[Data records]
=== Begin Enclosure ===

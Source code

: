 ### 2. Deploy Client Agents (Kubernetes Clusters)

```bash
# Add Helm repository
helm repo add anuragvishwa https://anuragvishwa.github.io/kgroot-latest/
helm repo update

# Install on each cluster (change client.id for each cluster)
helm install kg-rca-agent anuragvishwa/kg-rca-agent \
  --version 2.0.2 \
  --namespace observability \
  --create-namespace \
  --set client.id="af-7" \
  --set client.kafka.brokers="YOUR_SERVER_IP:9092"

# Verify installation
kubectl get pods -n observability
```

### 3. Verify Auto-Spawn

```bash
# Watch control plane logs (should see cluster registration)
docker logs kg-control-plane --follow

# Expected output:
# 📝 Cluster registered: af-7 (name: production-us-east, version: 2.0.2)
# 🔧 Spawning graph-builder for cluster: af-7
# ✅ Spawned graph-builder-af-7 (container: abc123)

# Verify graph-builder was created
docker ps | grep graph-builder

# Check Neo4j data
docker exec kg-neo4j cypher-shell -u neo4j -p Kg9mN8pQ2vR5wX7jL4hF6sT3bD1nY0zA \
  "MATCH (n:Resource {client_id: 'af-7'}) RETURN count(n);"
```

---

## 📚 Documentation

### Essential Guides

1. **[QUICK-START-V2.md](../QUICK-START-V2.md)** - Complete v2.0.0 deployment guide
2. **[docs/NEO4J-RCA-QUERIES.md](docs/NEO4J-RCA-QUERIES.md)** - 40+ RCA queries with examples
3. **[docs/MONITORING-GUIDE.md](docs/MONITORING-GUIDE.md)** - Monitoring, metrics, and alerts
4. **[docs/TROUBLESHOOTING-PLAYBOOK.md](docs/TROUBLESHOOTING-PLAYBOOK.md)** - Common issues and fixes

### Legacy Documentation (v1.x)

=== End Enclosure ===

Exercise - Your answer must hold the line containing "metrics, and alerts" and all lines after it in the entries above, exactly, and nothing else.

Response to the exercise -
3. **[docs/MONITORING-GUIDE.md](docs/MONITORING-GUIDE.md)** - Monitoring, metrics, and alerts
4. **[docs/TROUBLESHOOTING-PLAYBOOK.md](docs/TROUBLESHOOTING-PLAYBOOK.md)** - Common issues and fixes

### Legacy Documentation (v1.x)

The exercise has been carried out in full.